=== Recorded data ===
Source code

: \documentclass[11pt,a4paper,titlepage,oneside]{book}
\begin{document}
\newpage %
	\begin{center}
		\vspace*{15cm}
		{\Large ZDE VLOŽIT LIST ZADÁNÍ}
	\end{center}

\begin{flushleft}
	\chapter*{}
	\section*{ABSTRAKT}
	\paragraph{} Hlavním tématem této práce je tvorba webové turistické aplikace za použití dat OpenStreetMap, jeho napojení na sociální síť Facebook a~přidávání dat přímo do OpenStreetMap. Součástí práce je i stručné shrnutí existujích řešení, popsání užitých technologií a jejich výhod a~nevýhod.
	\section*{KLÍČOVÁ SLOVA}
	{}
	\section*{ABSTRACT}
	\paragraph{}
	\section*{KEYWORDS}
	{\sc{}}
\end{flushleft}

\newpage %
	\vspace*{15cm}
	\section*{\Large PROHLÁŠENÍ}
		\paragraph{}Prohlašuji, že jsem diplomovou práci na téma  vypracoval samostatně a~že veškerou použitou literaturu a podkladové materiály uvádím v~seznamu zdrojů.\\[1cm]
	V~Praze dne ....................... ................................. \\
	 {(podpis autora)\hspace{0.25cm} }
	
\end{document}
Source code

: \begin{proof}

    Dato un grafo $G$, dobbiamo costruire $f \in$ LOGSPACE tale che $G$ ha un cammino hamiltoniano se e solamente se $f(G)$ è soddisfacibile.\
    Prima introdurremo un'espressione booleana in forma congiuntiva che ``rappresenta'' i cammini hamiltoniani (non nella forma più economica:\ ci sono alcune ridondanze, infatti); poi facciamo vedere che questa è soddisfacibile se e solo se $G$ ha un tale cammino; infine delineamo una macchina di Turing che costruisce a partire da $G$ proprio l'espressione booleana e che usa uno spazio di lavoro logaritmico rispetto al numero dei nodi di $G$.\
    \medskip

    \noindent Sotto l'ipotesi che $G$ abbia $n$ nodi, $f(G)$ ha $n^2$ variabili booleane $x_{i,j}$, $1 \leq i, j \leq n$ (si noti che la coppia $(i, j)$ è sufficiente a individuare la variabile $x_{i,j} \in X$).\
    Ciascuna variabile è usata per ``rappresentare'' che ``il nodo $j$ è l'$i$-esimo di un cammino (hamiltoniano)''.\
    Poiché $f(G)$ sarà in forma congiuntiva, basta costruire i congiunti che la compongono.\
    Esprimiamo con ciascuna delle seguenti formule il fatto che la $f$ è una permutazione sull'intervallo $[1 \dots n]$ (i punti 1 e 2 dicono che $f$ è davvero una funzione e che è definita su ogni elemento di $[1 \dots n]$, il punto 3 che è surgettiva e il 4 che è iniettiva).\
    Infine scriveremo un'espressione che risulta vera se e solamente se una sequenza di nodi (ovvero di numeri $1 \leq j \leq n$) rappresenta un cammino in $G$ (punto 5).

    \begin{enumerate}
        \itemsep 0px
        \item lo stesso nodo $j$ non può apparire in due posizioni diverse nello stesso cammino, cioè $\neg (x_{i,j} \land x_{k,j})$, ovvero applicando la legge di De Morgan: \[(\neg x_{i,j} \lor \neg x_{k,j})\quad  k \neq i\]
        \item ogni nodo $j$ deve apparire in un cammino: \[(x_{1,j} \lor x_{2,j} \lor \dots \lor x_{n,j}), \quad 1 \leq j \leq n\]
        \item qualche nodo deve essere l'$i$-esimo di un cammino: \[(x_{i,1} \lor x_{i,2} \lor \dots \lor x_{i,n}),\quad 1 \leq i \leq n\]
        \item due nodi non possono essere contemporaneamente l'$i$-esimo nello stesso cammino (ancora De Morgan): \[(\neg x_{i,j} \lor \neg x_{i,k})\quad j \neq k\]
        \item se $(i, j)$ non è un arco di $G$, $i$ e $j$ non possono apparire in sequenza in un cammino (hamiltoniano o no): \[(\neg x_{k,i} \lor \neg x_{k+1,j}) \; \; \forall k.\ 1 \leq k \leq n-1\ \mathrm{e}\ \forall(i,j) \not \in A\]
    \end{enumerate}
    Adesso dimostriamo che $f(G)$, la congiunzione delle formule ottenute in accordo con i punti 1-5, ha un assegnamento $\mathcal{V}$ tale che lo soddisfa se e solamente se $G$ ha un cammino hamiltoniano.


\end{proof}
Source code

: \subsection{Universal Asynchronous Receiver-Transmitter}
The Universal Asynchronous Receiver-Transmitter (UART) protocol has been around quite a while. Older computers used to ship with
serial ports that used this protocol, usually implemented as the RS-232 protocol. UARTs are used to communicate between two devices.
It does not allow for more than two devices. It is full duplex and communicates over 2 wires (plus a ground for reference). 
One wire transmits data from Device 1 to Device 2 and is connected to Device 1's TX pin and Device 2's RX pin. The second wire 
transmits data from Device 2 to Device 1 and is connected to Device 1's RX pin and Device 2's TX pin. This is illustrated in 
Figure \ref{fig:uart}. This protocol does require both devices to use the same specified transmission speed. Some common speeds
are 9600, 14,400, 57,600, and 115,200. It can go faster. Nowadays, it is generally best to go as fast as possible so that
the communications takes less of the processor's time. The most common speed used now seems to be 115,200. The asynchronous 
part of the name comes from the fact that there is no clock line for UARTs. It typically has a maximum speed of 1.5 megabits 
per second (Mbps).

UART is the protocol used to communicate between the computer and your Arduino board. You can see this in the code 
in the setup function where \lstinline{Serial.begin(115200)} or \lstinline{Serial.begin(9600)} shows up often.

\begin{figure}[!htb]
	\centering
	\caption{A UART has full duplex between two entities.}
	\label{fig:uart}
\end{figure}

=== Task goal ===
Give all of the entries again, exactly.

=== Task result ===
Source code

: \documentclass[11pt,a4paper,titlepage,oneside]{book}
\begin{document}
\newpage %
	\begin{center}
		\vspace*{15cm}
		{\Large ZDE VLOŽIT LIST ZADÁNÍ}
	\end{center}

\begin{flushleft}
	\chapter*{}
	\section*{ABSTRAKT}
	\paragraph{} Hlavním tématem této práce je tvorba webové turistické aplikace za použití dat OpenStreetMap, jeho napojení na sociální síť Facebook a~přidávání dat přímo do OpenStreetMap. Součástí práce je i stručné shrnutí existujích řešení, popsání užitých technologií a jejich výhod a~nevýhod.
	\section*{KLÍČOVÁ SLOVA}
	{}
	\section*{ABSTRACT}
	\paragraph{}
	\section*{KEYWORDS}
	{\sc{}}
\end{flushleft}

\newpage %
	\vspace*{15cm}
	\section*{\Large PROHLÁŠENÍ}
		\paragraph{}Prohlašuji, že jsem diplomovou práci na téma  vypracoval samostatně a~že veškerou použitou literaturu a podkladové materiály uvádím v~seznamu zdrojů.\\[1cm]
	V~Praze dne ....................... ................................. \\
	 {(podpis autora)\hspace{0.25cm} }
	
\end{document}
Source code

: \begin{proof}

    Dato un grafo $G$, dobbiamo costruire $f \in$ LOGSPACE tale che $G$ ha un cammino hamiltoniano se e solamente se $f(G)$ è soddisfacibile.\
    Prima introdurremo un'espressione booleana in forma congiuntiva che ``rappresenta'' i cammini hamiltoniani (non nella forma più economica:\ ci sono alcune ridondanze, infatti); poi facciamo vedere che questa è soddisfacibile se e solo se $G$ ha un tale cammino; infine delineamo una macchina di Turing che costruisce a partire da $G$ proprio l'espressione booleana e che usa uno spazio di lavoro logaritmico rispetto al numero dei nodi di $G$.\
    \medskip

    \noindent Sotto l'ipotesi che $G$ abbia $n$ nodi, $f(G)$ ha $n^2$ variabili booleane $x_{i,j}$, $1 \leq i, j \leq n$ (si noti che la coppia $(i, j)$ è sufficiente a individuare la variabile $x_{i,j} \in X$).\
    Ciascuna variabile è usata per ``rappresentare'' che ``il nodo $j$ è l'$i$-esimo di un cammino (hamiltoniano)''.\
    Poiché $f(G)$ sarà in forma congiuntiva, basta costruire i congiunti che la compongono.\
    Esprimiamo con ciascuna delle seguenti formule il fatto che la $f$ è una permutazione sull'intervallo $[1 \dots n]$ (i punti 1 e 2 dicono che $f$ è davvero una funzione e che è definita su ogni elemento di $[1 \dots n]$, il punto 3 che è surgettiva e il 4 che è iniettiva).\
    Infine scriveremo un'espressione che risulta vera se e solamente se una sequenza di nodi (ovvero di numeri $1 \leq j \leq n$) rappresenta un cammino in $G$ (punto 5).

    \begin{enumerate}
        \itemsep 0px
        \item lo stesso nodo $j$ non può apparire in due posizioni diverse nello stesso cammino, cioè $\neg (x_{i,j} \land x_{k,j})$, ovvero applicando la legge di De Morgan: \[(\neg x_{i,j} \lor \neg x_{k,j})\quad  k \neq i\]
        \item ogni nodo $j$ deve apparire in un cammino: \[(x_{1,j} \lor x_{2,j} \lor \dots \lor x_{n,j}), \quad 1 \leq j \leq n\]
        \item qualche nodo deve essere l'$i$-esimo di un cammino: \[(x_{i,1} \lor x_{i,2} \lor \dots \lor x_{i,n}),\quad 1 \leq i \leq n\]
        \item due nodi non possono essere contemporaneamente l'$i$-esimo nello stesso cammino (ancora De Morgan): \[(\neg x_{i,j} \lor \neg x_{i,k})\quad j \neq k\]
        \item se $(i, j)$ non è un arco di $G$, $i$ e $j$ non possono apparire in sequenza in un cammino (hamiltoniano o no): \[(\neg x_{k,i} \lor \neg x_{k+1,j}) \; \; \forall k.\ 1 \leq k \leq n-1\ \mathrm{e}\ \forall(i,j) \not \in A\]
    \end{enumerate}
    Adesso dimostriamo che $f(G)$, la congiunzione delle formule ottenute in accordo con i punti 1-5, ha un assegnamento $\mathcal{V}$ tale che lo soddisfa se e solamente se $G$ ha un cammino hamiltoniano.


\end{proof}
Source code

: \subsection{Universal Asynchronous Receiver-Transmitter}
The Universal Asynchronous Receiver-Transmitter (UART) protocol has been around quite a while. Older computers used to ship with
serial ports that used this protocol, usually implemented as the RS-232 protocol. UARTs are used to communicate between two devices.
It does not allow for more than two devices. It is full duplex and communicates over 2 wires (plus a ground for reference). 
One wire transmits data from Device 1 to Device 2 and is connected to Device 1's TX pin and Device 2's RX pin. The second wire 
transmits data from Device 2 to Device 1 and is connected to Device 1's RX pin and Device 2's TX pin. This is illustrated in 
Figure \ref{fig:uart}. This protocol does require both devices to use the same specified transmission speed. Some common speeds
are 9600, 14,400, 57,600, and 115,200. It can go faster. Nowadays, it is generally best to go as fast as possible so that
the communications takes less of the processor's time. The most common speed used now seems to be 115,200. The asynchronous 
part of the name comes from the fact that there is no clock line for UARTs. It typically has a maximum speed of 1.5 megabits 
per second (Mbps).

UART is the protocol used to communicate between the computer and your Arduino board. You can see this in the code 
in the setup function where \lstinline{Serial.begin(115200)} or \lstinline{Serial.begin(9600)} shows up often.

\begin{figure}[!htb]
	\centering
	\caption{A UART has full duplex between two entities.}
	\label{fig:uart}
\end{figure}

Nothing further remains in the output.